Re: POC: Cleaning up orphaned files using undo logs

2019-08-09 Thread Robert Haas
On Wed, Aug 7, 2019 at 6:57 AM Heikki Linnakangas  wrote:
> Yeah, that's also a problem with complicated WAL record types. Hopefully
> the complex cases are an exception, not the norm. A complex case is
> unlikely to fit any pre-defined set of fields anyway. (We could look at
> how e.g. protobuf works, if this is really a big problem.

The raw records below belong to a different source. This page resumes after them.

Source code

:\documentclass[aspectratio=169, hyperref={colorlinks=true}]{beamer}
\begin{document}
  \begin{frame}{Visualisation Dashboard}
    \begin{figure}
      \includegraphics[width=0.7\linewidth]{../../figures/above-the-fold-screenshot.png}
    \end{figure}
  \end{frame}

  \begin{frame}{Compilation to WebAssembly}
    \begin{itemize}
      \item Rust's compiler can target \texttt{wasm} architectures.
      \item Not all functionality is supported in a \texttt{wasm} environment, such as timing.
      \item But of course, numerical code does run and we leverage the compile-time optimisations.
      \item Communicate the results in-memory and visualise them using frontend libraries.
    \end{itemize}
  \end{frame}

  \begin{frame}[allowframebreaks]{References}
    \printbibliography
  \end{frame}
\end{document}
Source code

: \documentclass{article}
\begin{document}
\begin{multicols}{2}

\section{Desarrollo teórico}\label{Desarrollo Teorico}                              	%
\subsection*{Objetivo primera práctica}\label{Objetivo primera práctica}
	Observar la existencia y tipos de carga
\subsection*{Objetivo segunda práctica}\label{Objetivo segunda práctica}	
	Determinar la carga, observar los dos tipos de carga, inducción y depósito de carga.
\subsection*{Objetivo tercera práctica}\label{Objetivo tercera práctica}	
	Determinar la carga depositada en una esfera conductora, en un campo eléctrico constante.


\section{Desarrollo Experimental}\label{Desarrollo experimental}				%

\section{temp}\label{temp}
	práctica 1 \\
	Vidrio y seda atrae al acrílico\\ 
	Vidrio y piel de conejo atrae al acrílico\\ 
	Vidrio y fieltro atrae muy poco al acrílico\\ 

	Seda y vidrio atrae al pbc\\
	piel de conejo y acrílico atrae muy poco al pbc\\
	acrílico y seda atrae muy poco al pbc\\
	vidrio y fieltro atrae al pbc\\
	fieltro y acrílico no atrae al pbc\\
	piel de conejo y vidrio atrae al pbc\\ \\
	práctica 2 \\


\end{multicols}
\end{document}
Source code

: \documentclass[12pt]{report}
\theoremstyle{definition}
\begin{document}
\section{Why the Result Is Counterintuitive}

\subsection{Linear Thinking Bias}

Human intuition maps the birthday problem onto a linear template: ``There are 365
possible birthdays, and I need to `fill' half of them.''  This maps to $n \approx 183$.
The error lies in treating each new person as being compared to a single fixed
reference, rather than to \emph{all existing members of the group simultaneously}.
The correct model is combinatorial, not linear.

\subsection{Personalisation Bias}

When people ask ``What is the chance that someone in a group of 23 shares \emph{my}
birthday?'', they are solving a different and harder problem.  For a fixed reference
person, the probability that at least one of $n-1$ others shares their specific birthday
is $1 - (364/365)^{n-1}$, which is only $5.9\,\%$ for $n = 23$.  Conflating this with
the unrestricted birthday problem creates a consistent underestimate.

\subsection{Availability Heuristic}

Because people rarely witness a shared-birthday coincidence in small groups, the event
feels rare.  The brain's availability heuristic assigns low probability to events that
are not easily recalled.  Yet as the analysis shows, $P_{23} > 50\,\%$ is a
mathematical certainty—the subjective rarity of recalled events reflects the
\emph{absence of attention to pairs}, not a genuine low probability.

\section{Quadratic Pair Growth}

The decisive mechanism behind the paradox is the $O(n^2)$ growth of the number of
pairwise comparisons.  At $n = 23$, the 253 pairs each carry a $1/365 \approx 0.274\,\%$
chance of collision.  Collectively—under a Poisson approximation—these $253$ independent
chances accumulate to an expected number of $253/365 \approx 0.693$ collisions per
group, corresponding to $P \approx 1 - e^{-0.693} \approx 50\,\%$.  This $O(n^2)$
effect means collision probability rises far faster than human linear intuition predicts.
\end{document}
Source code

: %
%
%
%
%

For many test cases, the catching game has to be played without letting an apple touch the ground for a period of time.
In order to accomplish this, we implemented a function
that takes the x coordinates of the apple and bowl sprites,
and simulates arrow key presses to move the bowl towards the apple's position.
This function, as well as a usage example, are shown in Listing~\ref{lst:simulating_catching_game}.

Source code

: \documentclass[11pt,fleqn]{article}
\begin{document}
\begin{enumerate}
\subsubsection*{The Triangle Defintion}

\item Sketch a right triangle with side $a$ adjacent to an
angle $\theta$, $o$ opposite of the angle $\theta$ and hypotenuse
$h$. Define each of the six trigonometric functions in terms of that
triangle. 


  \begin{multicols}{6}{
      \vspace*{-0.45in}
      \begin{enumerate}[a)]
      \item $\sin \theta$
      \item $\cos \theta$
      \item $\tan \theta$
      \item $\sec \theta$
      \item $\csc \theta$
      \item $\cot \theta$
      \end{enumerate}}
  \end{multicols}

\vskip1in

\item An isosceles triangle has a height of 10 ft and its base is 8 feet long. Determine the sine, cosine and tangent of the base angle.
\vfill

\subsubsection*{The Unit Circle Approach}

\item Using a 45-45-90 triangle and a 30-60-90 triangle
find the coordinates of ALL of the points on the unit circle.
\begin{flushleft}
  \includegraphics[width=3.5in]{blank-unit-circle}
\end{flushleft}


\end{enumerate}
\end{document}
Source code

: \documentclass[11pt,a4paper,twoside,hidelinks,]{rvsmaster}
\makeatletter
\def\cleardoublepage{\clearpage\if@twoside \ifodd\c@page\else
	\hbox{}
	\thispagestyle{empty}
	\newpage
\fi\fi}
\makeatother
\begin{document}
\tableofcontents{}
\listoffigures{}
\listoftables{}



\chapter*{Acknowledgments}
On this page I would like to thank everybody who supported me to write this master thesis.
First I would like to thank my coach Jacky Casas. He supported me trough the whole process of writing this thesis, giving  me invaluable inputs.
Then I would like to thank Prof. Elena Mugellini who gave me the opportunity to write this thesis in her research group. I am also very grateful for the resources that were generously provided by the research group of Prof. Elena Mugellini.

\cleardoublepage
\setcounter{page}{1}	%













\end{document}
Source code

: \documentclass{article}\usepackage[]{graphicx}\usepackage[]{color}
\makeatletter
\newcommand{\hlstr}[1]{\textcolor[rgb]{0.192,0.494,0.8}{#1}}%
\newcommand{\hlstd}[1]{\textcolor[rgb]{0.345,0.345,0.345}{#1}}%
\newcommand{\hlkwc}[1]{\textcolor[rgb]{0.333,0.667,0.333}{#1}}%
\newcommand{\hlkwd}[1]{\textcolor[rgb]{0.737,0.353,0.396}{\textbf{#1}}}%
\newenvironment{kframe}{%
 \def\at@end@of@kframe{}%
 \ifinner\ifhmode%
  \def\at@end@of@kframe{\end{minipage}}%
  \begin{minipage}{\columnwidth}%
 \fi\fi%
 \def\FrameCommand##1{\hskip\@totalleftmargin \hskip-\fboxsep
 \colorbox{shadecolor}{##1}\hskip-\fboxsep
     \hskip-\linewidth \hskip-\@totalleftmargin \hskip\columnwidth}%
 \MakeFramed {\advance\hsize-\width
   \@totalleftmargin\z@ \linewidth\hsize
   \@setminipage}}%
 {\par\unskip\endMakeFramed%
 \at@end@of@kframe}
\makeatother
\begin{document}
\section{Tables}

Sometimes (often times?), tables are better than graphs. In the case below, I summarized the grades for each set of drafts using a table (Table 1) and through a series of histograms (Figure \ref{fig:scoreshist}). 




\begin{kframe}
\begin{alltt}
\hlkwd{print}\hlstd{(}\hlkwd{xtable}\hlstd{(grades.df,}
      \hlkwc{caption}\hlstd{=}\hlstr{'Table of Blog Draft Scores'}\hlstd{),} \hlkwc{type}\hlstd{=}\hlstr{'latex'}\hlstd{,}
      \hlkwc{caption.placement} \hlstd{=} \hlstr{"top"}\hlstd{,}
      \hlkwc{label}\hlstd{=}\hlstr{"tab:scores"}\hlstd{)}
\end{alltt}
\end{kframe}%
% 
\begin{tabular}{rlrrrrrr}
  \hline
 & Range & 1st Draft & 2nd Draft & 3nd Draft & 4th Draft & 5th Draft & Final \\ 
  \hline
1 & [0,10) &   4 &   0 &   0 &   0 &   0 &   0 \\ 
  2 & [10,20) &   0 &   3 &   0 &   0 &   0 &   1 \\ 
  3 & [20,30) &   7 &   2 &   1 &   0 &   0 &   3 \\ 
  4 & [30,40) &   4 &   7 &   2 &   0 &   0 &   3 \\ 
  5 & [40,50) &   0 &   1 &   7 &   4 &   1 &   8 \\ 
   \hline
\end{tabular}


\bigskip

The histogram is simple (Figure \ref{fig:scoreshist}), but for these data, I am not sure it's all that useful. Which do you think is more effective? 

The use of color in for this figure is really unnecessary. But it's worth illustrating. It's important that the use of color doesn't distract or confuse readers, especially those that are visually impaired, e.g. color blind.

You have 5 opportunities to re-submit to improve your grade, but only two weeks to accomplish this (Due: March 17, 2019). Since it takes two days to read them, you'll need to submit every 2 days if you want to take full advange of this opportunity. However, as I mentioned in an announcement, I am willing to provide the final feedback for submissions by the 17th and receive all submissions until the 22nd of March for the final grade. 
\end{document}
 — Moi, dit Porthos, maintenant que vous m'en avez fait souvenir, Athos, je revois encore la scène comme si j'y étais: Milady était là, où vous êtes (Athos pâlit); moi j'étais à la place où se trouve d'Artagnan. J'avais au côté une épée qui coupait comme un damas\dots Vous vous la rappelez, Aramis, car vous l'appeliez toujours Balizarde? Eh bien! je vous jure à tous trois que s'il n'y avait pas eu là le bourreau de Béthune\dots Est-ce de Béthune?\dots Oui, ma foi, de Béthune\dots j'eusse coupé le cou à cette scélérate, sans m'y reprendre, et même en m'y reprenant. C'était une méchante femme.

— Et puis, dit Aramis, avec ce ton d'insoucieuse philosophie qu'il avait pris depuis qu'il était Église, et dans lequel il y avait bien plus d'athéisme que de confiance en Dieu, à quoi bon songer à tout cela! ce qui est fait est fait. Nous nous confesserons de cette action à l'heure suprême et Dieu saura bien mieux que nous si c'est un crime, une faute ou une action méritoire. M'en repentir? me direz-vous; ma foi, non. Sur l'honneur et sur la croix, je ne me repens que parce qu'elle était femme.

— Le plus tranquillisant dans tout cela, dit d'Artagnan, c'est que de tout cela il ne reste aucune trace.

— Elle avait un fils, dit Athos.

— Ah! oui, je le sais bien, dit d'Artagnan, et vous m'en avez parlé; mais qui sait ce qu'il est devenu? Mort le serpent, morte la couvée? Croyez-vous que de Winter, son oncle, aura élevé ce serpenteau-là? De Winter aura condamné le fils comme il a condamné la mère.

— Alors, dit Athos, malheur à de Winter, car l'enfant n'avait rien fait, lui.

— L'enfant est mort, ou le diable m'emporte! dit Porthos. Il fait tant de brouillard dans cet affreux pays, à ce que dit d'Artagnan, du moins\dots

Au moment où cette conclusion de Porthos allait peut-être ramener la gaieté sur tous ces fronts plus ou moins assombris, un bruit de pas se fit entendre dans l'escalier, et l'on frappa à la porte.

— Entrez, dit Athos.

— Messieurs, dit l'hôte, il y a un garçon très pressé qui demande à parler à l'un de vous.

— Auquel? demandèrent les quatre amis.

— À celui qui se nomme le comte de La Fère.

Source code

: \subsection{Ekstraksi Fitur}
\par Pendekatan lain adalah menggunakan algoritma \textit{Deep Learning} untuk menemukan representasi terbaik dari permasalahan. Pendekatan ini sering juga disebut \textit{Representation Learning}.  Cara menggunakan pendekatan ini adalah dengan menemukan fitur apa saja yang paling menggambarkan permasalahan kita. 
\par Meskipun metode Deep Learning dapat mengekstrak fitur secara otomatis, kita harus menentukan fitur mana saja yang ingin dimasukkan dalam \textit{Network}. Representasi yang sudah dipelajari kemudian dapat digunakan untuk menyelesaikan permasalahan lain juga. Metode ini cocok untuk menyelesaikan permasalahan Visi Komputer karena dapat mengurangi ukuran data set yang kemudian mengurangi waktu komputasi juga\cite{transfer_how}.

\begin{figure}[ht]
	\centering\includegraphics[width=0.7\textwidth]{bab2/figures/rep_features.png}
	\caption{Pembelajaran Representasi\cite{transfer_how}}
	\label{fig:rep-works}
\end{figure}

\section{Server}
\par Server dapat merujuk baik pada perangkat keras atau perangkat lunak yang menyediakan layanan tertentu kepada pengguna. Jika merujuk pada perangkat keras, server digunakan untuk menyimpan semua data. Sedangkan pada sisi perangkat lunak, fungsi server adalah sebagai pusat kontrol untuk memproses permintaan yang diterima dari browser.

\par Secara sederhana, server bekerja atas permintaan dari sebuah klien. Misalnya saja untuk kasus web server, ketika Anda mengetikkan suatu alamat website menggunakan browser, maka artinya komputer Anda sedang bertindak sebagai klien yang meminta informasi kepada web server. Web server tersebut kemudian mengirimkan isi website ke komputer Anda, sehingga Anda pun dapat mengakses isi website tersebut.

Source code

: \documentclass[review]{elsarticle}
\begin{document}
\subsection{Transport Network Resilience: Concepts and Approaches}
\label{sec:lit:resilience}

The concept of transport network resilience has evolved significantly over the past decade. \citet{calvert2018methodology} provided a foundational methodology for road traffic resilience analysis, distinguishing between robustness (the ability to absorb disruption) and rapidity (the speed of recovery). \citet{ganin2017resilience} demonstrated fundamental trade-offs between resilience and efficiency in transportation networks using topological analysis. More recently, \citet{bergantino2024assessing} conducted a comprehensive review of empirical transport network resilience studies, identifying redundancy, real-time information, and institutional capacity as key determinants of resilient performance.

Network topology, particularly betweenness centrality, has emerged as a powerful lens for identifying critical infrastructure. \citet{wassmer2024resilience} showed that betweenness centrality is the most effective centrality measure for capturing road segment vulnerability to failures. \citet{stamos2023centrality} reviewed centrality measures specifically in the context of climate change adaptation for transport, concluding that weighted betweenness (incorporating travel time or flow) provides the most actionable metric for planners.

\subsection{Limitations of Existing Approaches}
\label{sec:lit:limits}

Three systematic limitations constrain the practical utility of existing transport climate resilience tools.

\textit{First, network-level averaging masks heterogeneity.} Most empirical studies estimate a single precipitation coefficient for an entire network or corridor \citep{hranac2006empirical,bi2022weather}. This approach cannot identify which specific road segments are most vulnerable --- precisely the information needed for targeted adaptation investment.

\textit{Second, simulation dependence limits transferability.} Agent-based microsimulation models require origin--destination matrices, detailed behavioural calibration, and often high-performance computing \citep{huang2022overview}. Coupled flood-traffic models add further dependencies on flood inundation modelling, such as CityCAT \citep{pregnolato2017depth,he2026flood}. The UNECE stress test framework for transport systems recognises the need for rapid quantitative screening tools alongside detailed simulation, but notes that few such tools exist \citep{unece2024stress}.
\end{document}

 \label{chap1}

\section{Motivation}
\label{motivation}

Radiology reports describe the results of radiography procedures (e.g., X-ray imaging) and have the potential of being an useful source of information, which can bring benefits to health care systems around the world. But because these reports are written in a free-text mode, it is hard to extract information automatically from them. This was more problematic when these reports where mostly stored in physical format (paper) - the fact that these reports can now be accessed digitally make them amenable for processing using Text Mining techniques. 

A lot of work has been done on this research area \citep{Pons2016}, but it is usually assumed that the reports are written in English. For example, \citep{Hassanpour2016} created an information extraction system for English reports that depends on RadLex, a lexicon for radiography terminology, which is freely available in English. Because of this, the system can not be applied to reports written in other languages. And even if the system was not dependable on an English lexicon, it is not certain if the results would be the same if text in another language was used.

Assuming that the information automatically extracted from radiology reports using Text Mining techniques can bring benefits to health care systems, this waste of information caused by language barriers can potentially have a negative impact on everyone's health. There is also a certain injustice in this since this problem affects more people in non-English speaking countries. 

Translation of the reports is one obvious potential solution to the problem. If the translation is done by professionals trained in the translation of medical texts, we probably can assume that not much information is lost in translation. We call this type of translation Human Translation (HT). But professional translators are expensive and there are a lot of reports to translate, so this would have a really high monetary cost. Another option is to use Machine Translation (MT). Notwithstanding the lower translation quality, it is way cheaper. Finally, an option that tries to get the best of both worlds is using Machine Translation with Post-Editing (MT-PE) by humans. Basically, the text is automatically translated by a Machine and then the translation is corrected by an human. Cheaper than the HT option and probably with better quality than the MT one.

I'm not
> suggesting that we add a dependency just for this, but there might be
> some patterns or interfaces that we could mimic.)

I think what you're calling the complex cases are going to be pretty
normal cases, not something exotic, but I do agree with you that
making the infrastructure more generic is worth considering.  One idea
I had is to use the facilities from pqformat.h; have the generic code
read whatever the common fields are, and then pass the StringInfo to
the AM which can do whatever it wants with the rest of the record, but
probably these facilities would make it pretty easy to handle either a
series of fixed-length fields or alternatively variable-length data.
What do you think of that idea?

(That would not preclude doing compression on top, although I think
that feeding everything through pglz or even lz4/snappy may eat more
CPU cycles than we can really afford. The option is there, though.)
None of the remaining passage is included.